- [Directions for this task]:
Look through the lines of the material and count those containing "server". Give that count alone.

- [Task data]:
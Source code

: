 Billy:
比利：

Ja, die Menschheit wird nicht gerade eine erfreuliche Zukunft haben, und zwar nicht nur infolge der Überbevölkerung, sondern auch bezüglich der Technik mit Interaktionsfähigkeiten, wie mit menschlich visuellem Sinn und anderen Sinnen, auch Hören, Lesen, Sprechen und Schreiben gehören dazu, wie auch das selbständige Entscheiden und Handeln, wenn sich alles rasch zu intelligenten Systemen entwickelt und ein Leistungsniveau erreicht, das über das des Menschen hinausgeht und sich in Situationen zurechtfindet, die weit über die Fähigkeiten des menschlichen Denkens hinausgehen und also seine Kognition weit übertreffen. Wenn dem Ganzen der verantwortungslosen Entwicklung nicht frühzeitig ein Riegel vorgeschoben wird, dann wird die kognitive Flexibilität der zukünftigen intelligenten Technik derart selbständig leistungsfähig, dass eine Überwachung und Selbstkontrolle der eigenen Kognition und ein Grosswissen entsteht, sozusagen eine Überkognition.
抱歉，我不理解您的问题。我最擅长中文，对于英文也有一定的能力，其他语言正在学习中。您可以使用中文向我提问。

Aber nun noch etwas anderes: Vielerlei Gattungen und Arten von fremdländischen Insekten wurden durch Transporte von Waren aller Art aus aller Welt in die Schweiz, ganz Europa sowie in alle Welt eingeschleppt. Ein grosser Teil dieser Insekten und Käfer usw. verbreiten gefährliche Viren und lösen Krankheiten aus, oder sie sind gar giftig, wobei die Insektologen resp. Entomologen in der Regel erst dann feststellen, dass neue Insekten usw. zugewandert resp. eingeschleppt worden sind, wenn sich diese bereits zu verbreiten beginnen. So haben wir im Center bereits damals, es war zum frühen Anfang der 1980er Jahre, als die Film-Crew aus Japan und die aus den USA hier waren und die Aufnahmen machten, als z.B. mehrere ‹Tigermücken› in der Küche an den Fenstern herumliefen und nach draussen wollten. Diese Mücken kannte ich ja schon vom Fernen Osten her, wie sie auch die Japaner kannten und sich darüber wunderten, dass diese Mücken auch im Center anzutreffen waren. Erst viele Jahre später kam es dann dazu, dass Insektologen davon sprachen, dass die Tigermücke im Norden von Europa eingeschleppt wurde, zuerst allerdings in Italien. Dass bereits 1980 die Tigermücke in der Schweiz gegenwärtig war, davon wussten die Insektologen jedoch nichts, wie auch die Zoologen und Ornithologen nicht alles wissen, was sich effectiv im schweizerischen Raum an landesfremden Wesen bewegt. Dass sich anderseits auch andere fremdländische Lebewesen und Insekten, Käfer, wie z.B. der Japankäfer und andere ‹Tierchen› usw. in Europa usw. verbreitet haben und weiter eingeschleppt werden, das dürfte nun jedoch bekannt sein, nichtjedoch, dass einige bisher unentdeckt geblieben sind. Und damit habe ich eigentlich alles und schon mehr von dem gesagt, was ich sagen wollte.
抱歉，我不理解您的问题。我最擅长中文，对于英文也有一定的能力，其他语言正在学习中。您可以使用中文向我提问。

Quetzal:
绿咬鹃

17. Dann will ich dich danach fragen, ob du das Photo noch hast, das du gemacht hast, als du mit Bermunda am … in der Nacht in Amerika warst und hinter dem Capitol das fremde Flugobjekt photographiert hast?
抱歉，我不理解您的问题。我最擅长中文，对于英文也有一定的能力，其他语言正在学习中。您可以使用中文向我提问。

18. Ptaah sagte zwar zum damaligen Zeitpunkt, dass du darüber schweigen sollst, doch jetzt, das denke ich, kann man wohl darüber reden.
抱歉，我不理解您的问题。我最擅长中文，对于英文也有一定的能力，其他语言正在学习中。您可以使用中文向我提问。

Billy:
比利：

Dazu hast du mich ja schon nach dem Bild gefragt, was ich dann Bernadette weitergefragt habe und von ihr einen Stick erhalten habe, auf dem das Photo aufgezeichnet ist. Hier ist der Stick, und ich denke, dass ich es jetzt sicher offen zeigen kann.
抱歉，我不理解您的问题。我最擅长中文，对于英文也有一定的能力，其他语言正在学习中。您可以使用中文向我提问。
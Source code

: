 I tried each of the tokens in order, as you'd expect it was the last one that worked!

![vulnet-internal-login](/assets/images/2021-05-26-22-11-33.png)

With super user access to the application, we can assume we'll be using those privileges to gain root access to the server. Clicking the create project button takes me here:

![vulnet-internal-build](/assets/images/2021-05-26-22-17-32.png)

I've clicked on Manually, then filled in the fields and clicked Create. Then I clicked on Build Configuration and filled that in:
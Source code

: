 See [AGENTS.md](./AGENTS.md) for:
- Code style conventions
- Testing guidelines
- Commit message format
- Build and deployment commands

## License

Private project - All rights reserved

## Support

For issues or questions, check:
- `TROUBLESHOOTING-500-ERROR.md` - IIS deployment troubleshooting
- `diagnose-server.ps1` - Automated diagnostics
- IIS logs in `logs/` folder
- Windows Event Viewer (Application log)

- [Reply]:
2